| WORK REQUIRED |
Look below for the line containing "reference wage is more"; from there, print each line exactly up to and including the line containing "from the outside", and stop.

==== SUPPLIED INFORMATION ====

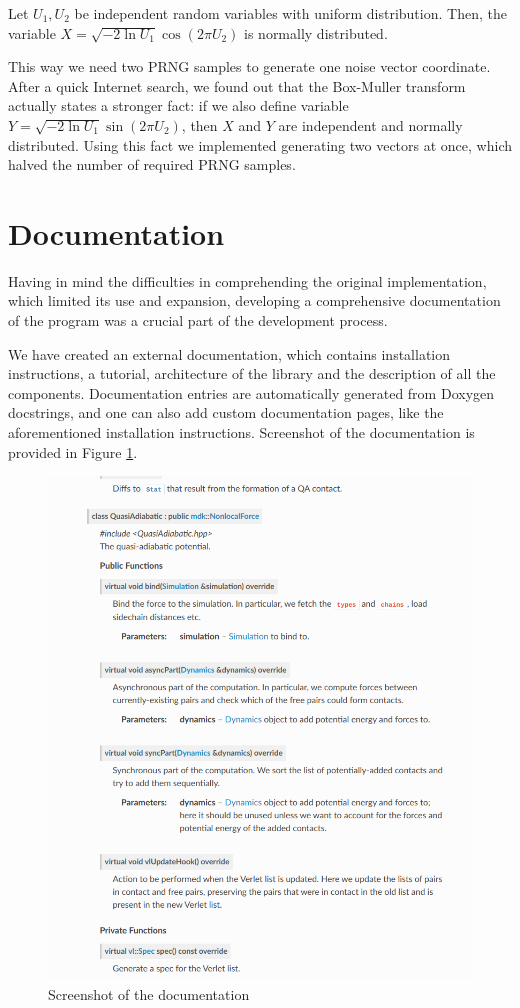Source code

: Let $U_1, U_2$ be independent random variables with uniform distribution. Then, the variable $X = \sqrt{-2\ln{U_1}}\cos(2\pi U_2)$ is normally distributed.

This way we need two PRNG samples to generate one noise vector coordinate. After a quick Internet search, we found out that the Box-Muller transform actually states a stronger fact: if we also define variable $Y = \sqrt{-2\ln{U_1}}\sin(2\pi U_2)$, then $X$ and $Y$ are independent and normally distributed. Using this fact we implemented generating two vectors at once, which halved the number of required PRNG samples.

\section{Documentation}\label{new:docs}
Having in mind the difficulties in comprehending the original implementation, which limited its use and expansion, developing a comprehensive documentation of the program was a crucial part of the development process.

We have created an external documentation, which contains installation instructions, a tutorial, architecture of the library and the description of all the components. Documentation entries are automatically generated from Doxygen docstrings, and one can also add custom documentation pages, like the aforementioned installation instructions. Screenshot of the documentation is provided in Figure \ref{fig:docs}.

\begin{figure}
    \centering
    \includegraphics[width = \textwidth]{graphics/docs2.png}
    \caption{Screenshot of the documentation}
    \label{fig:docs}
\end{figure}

====
==== SUPPLIED INFORMATION ====

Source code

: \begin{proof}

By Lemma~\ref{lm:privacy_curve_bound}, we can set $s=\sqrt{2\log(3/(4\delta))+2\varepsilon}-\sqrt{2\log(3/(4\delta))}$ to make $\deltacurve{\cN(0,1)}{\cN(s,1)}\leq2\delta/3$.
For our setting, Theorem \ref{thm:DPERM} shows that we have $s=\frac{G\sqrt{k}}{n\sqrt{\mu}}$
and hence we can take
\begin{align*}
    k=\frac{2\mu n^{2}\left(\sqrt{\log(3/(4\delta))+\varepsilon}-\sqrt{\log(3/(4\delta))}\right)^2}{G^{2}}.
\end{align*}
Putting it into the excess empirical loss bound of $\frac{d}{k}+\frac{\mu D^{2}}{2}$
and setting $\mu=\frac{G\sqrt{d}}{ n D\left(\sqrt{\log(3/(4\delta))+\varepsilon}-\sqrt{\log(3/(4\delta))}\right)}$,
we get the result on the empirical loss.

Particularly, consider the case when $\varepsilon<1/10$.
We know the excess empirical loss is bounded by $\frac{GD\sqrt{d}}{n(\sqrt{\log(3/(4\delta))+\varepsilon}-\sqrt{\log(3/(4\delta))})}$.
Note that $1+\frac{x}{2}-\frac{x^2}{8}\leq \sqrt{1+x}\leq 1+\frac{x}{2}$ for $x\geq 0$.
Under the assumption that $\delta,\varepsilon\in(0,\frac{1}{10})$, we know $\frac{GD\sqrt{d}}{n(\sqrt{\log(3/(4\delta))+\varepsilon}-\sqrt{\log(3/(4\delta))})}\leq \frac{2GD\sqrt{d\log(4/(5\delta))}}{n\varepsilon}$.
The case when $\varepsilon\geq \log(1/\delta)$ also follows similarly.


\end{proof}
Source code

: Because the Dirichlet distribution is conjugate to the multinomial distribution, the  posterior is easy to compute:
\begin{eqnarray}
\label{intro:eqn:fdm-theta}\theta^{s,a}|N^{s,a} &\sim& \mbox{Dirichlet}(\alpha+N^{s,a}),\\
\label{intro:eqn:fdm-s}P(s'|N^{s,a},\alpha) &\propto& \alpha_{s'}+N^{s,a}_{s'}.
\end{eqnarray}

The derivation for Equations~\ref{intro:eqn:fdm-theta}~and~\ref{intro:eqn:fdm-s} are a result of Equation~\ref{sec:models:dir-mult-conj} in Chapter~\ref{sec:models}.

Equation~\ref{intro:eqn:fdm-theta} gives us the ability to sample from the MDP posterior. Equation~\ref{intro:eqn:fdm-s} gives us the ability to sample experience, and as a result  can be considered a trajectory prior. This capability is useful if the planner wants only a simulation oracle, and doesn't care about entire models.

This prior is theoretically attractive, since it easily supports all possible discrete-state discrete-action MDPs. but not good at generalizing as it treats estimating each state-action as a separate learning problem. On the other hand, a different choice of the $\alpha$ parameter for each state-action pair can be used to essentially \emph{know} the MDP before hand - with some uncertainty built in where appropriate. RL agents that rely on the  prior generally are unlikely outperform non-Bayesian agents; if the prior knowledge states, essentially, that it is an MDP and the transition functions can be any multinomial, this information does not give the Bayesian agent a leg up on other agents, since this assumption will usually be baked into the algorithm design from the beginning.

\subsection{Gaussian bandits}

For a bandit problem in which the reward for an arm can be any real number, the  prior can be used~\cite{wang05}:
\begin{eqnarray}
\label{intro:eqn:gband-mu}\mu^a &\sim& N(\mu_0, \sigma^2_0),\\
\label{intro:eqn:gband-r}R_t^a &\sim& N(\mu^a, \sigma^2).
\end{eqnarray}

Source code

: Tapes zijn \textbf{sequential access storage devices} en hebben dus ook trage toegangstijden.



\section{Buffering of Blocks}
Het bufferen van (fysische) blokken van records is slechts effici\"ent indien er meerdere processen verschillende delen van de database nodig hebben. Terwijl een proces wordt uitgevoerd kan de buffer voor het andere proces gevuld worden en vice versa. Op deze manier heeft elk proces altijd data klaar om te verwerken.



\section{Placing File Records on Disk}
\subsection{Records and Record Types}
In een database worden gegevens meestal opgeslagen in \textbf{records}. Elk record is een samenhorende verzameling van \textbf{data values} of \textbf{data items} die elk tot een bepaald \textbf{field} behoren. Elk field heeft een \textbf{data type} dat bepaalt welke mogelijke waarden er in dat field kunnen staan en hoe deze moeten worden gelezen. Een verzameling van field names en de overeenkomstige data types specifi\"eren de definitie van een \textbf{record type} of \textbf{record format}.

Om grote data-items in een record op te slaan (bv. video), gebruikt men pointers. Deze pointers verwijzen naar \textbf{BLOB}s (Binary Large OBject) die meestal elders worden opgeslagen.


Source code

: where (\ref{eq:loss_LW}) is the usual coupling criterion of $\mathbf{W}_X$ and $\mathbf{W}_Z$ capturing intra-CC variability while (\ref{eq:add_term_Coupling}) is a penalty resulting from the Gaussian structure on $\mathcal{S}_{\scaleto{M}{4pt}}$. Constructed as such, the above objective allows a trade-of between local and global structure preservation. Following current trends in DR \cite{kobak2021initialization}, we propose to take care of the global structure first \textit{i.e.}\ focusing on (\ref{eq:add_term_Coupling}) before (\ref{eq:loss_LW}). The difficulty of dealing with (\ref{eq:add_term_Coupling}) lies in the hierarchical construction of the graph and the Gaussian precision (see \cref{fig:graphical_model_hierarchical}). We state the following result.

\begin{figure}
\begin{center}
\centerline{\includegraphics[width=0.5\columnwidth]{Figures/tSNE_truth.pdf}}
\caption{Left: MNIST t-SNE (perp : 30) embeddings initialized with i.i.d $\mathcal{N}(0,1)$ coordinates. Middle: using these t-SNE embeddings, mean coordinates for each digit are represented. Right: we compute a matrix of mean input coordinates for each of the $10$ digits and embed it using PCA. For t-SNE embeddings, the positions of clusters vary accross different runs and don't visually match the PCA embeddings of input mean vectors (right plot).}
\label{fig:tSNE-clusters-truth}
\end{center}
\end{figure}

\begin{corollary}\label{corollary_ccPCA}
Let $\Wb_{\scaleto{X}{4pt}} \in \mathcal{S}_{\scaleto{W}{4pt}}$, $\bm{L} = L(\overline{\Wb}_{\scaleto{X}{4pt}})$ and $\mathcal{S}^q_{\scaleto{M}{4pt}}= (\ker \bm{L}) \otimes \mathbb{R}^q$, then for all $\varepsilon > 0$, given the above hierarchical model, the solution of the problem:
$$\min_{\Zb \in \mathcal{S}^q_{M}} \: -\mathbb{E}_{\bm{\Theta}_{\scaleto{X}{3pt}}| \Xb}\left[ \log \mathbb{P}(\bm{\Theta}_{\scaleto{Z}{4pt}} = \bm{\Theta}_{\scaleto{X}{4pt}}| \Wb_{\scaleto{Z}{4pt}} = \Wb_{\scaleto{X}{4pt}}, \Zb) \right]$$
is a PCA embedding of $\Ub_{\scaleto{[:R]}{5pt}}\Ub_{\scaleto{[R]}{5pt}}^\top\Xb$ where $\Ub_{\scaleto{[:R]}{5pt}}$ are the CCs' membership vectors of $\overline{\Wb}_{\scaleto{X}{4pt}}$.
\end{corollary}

====
==== SUPPLIED INFORMATION ====

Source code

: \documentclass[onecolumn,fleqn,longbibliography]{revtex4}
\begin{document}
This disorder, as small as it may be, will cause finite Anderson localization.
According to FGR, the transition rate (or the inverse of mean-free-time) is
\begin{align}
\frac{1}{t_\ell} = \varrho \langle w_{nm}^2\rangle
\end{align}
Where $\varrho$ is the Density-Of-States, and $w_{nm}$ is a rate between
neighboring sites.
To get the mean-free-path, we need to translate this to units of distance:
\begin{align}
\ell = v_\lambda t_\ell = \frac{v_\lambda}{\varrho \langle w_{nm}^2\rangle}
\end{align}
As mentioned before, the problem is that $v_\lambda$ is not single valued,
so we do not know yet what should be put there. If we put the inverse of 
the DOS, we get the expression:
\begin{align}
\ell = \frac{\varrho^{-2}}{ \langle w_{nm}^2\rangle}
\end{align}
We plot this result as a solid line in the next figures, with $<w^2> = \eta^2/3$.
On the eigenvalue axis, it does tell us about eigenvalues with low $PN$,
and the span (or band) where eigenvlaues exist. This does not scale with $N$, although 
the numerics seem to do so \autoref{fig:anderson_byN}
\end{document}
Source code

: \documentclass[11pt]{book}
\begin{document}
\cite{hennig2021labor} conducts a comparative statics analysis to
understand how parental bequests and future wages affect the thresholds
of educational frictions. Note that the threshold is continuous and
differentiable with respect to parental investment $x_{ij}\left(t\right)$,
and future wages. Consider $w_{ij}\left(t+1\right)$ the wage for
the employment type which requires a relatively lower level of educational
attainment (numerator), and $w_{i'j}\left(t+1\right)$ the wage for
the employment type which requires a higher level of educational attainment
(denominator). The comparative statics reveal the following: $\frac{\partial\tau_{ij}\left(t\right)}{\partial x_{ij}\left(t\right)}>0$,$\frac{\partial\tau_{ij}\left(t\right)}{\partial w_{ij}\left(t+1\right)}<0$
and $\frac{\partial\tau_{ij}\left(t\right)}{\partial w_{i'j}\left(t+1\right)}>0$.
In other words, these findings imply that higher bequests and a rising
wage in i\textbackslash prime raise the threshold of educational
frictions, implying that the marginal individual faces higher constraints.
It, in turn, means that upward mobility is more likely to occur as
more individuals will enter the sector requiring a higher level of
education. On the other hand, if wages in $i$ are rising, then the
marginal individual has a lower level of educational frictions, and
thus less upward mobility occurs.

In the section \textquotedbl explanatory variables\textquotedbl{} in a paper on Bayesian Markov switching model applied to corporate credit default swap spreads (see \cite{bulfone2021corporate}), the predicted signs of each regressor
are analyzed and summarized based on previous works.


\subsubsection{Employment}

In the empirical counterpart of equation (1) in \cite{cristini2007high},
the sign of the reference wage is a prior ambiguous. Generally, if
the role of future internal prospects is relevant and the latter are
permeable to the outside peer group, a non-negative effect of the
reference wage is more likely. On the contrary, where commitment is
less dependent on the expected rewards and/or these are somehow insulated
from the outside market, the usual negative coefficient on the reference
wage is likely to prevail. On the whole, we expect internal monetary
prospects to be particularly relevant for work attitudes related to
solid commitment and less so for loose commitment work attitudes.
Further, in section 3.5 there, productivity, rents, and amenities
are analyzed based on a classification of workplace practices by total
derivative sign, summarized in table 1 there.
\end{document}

====

| RESULT OF THIS TASK |
reference wage is more likely. On the contrary, where commitment is
less dependent on the expected rewards and/or these are somehow insulated
from the outside market, the usual negative coefficient on the reference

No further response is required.